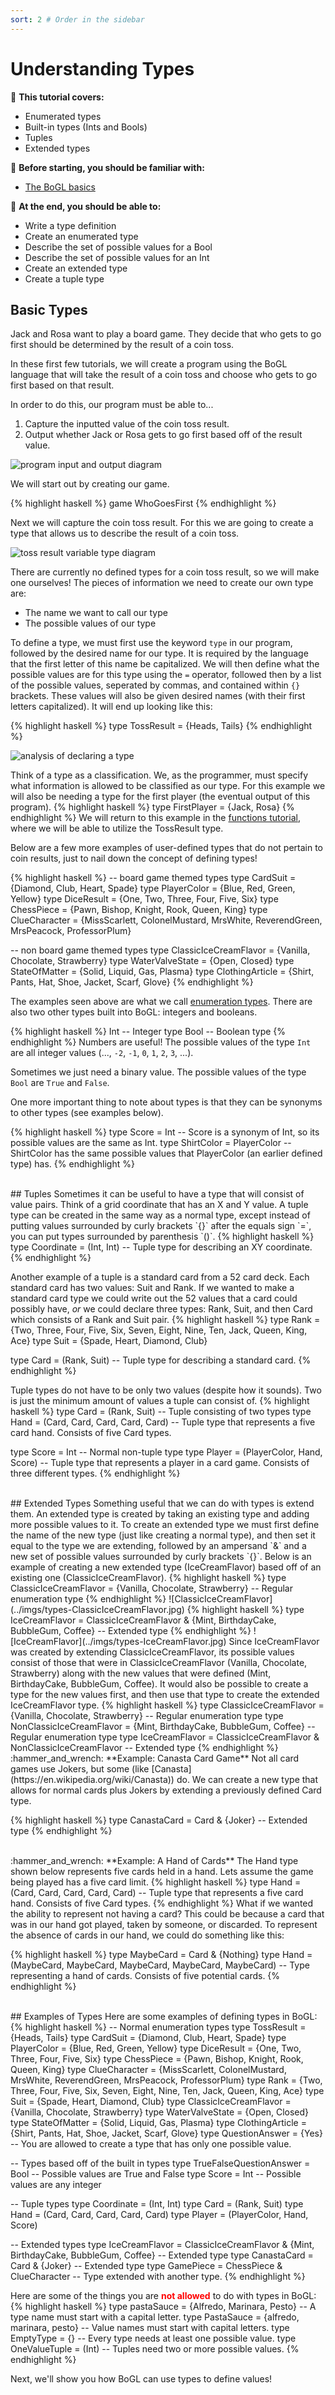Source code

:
 ```yaml
---
sort: 2 # Order in the sidebar
---
```


# Understanding Types

:leaves: **This tutorial covers:**
- Enumerated types
- Built-in types (Ints and Bools)
- Tuples
- Extended types

:seedling: **Before starting, you should be familiar with:**
- [The BoGL basics](./GettingStarted.md)

:deciduous_tree: **At the end, you should be able to:**
- Write a type definition
- Create an enumerated type
- Describe the set of possible values for a Bool
- Describe the set of possible values for an Int
- Create an extended type
- Create a tuple type

## Basic Types

Jack and Rosa want to play a board game. They decide that who gets to go first should be determined by the result of a coin toss.

In these first few tutorials, we will create a program using the BoGL language that will take the result of a coin toss and choose who gets to go first based on that result.

In order to do this, our program must be able to...

1. Capture the inputted value of the coin toss result.
2. Output whether Jack or Rosa gets to go first based off of the result value.

![program input and output diagram](../imgs/types-program-diagram.jpg)

We will start out by creating our game.

{% highlight haskell %}
game WhoGoesFirst
{% endhighlight %}

Next we will capture the coin toss result. For this we are going to create a type that allows us to describe the result of a coin toss.

![toss result variable type diagram](../imgs/types-tossresult-diagram.jpg)


There are currently no defined types for a coin toss result, so we will make one ourselves!
The pieces of information we need to create our own type are:

* The name we want to call our type
* The possible values of our type

To define a type, we must first use the keyword `type` in our program, followed by the desired name for our type. It is required by the language that the first letter of this name be capitalized. We will then define what the possible values are for this type using the `=` operator, followed then by a list of the possible values, seperated by commas, and contained within `{}` brackets. These values will also be given desired names (with their first letters capitalized). It will end up looking like this:


{% highlight haskell %}
type TossResult = {Heads, Tails}
{% endhighlight %}

![analysis of declaring a type](../imgs/types-code-analysis.jpg)

Think of a type as a classification. We, as the programmer, must specify what information is allowed to be classified as our type.
For this example we will also be needing a type for the first player (the eventual output of this program).
{% highlight haskell %}
type FirstPlayer = {Jack, Rosa}
{% endhighlight %}
We will return to this example in the [functions tutorial](./functions), where we will be able to utilize the TossResult type.

Below are a few more examples of user-defined types that do not pertain to coin results, just to nail down the concept of defining types!

{% highlight haskell %}
-- board game themed types
type CardSuit = {Diamond, Club, Heart, Spade}
type PlayerColor = {Blue, Red, Green, Yellow}
type DiceResult = {One, Two, Three, Four, Five, Six}
type ChessPiece = {Pawn, Bishop, Knight, Rook, Queen, King}
type ClueCharacter = {MissScarlett, ColonelMustard, MrsWhite, ReverendGreen, MrsPeacock, ProfessorPlum}

-- non board game themed types
type ClassicIceCreamFlavor = {Vanilla, Chocolate, Strawberry}
type WaterValveState = {Open, Closed}
type StateOfMatter = {Solid, Liquid, Gas, Plasma}
type ClothingArticle = {Shirt, Pants, Hat, Shoe, Jacket, Scarf, Glove}
{% endhighlight %}

The examples seen above are what we call [enumeration types](https://en.wikipedia.org/wiki/Enumerated_type).
There are also two other types built into BoGL: integers and booleans.

{% highlight haskell %}
Int -- Integer type
Bool -- Boolean type
{% endhighlight %}
Numbers are useful! The possible values of the type `Int` are all integer values (..., `-2`, `-1`, `0`, `1`, `2`, `3`, ...).

Sometimes we just need a binary value. The possible values of the type `Bool` are `True` and `False`.

One more important thing to note about types is that they can be synonyms to other types (see examples below).

{% highlight haskell %}
type Score = Int -- Score is a synonym of Int, so its possible values are the same as Int.
type ShirtColor = PlayerColor -- ShirtColor has the same possible values that PlayerColor (an earlier defined type) has.
{% endhighlight %}

<br/>
## Tuples
Sometimes it can be useful to have a type that will consist of value pairs. Think of a grid coordinate that has an X and Y value.
A tuple type can be created in the same way as a normal type, except instead of putting values surrounded by curly brackets `{}` after the equals sign `=`, you can put types surrounded by parenthesis `()`.
{% highlight haskell %}
type Coordinate = (Int, Int) -- Tuple type for describing an XY coordinate.
{% endhighlight %}

Another example of a tuple is a standard card from a 52 card deck. Each standard card has two values: Suit and Rank. If we wanted to make a standard card type we could write out the 52 values that a card could possibly have, _or_ we could declare three types: Rank, Suit, and then Card which consists of a Rank and Suit pair.
{% highlight haskell %}
type Rank = {Two, Three, Four, Five, Six, Seven, Eight, Nine, Ten, Jack, Queen, King, Ace}
type Suit = {Spade, Heart, Diamond, Club}

type Card = (Rank, Suit) -- Tuple type for describing a standard card.
{% endhighlight %}

Tuple types do not have to be only two values (despite how it sounds). Two is just the minimum amount of values a tuple can consist of.
{% highlight haskell %}
type Card = (Rank, Suit) -- Tuple consisting of two types
type Hand = (Card, Card, Card, Card, Card) -- Tuple type that represents a five card hand. Consists of five Card types.

type Score = Int -- Normal non-tuple type
type Player = (PlayerColor, Hand, Score) -- Tuple type that represents a player in a card game. Consists of three different types.
{% endhighlight %}

<br/>
## Extended Types
Something useful that we can do with types is extend them. An extended type is created by taking an existing type and adding more possible values to it.
To create an extended type we must first define the name of the new type (just like creating a normal type), and then set it equal to the type we are extending, followed by an ampersand `&` and a new set of possible values surrounded by curly brackets `{}`. Below is an example of creating a new extended type (IceCreamFlavor) based off of an existing one (ClassicIceCreamFlavor).
{% highlight haskell %}
type ClassicIceCreamFlavor = {Vanilla, Chocolate, Strawberry} -- Regular enumeration type
{% endhighlight %}
![ClassicIceCreamFlavor](../imgs/types-ClassicIceCreamFlavor.jpg)
{% highlight haskell %}
type IceCreamFlavor = ClassicIceCreamFlavor & {Mint, BirthdayCake, BubbleGum, Coffee} -- Extended type
{% endhighlight %}
![IceCreamFlavor](../imgs/types-IceCreamFlavor.jpg)
Since IceCreamFlavor was created by extending ClassicIceCreamFlavor, its possible values consist of those that were in ClassicIceCreamFlavor (Vanilla, Chocolate, Strawberry) along with the new values that were defined (Mint, BirthdayCake, BubbleGum, Coffee).
It would also be possible to create a type for the new values first, and then use that type to create the extended IceCreamFlavor type.
{% highlight haskell %}
type ClassicIceCreamFlavor = {Vanilla, Chocolate, Strawberry} -- Regular enumeration type
type NonClassicIceCreamFlavor = {Mint, BirthdayCake, BubbleGum, Coffee} -- Regular enumeration type
type IceCreamFlavor = ClassicIceCreamFlavor & NonClassicIceCreamFlavor -- Extended type
{% endhighlight %}

<br/>
:hammer_and_wrench: **Example: Canasta Card Game**  
Not all card games use Jokers, but some (like [Canasta](https://en.wikipedia.org/wiki/Canasta)) do. We can create a new type that allows for normal cards plus Jokers by extending a previously defined Card type.

{% highlight haskell %}
type CanastaCard = Card & {Joker} -- Extended type
{% endhighlight %}

<br/>
:hammer_and_wrench: **Example: A Hand of Cards**  
The Hand type shown below represents five cards held in a hand. Lets assume the game being played has a five card limit.
{% highlight haskell %}
type Hand = (Card, Card, Card, Card, Card) -- Tuple type that represents a five card hand. Consists of five Card types.
{% endhighlight %}
What if we wanted the ability to represent not having a card? This could be because a card that was in our hand got played, taken by someone, or discarded. To represent the absence of cards in our hand, we could do something like this:

{% highlight haskell %}
type MaybeCard = Card & {Nothing}
type Hand = (MaybeCard, MaybeCard, MaybeCard, MaybeCard, MaybeCard) -- Type representing a hand of cards. Consists of five potential cards.
{% endhighlight %}




<br/>
## Examples of Types
Here are some examples of defining types in BoGL:
{% highlight haskell %}
-- Normal enumeration types
type TossResult = {Heads, Tails}
type CardSuit = {Diamond, Club, Heart, Spade}
type PlayerColor = {Blue, Red, Green, Yellow}
type DiceResult = {One, Two, Three, Four, Five, Six}
type ChessPiece = {Pawn, Bishop, Knight, Rook, Queen, King}
type ClueCharacter = {MissScarlett, ColonelMustard, MrsWhite, ReverendGreen, MrsPeacock, ProfessorPlum}
type Rank = {Two, Three, Four, Five, Six, Seven, Eight, Nine, Ten, Jack, Queen, King, Ace}
type Suit = {Spade, Heart, Diamond, Club}
type ClassicIceCreamFlavor = {Vanilla, Chocolate, Strawberry}
type WaterValveState = {Open, Closed}
type StateOfMatter = {Solid, Liquid, Gas, Plasma}
type ClothingArticle = {Shirt, Pants, Hat, Shoe, Jacket, Scarf, Glove}
type QuestionAnswer = {Yes} -- You are allowed to create a type that has only one possible value.

-- Types based off of the built in types
type TrueFalseQuestionAnswer = Bool -- Possible values are True and False
type Score = Int -- Possible values are any integer

-- Tuple types
type Coordinate = (Int, Int)
type Card = (Rank, Suit)
type Hand = (Card, Card, Card, Card, Card)
type Player = (PlayerColor, Hand, Score)

-- Extended types
type IceCreamFlavor = ClassicIceCreamFlavor & {Mint, BirthdayCake, BubbleGum, Coffee} -- Extended type
type CanastaCard = Card & {Joker} -- Extended type
type GamePiece = ChessPiece & ClueCharacter -- Type extended with another type.
{% endhighlight %}

Here are some of the things you are <span style="color:red">**not allowed**</span> to do with types in BoGL:
{% highlight haskell %}
type pastaSauce = {Alfredo, Marinara, Pesto} -- A type name must start with a capital letter.
type PastaSauce = {alfredo, marinara, pesto} -- Value names must start with capital letters.
type EmptyType = {} -- Every type needs at least one possible value.
type OneValueTuple = (Int) -- Tuples need two or more possible values.
{% endhighlight %}

Next, we'll show you how BoGL can use types to define values!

### [TASK OBJECTIVE]
Starting at the line that contains "with capital letters.", retype each line through the last one in the records, both included, and add nothing.

### [SOLUTION FOR THIS TASK]
type PastaSauce = {alfredo, marinara, pesto} -- Value names must start with capital letters.
type EmptyType = {} -- Every type needs at least one possible value.
type OneValueTuple = (Int) -- Tuples need two or more possible values.
{% endhighlight %}

Next, we'll show you how BoGL can use types to define values!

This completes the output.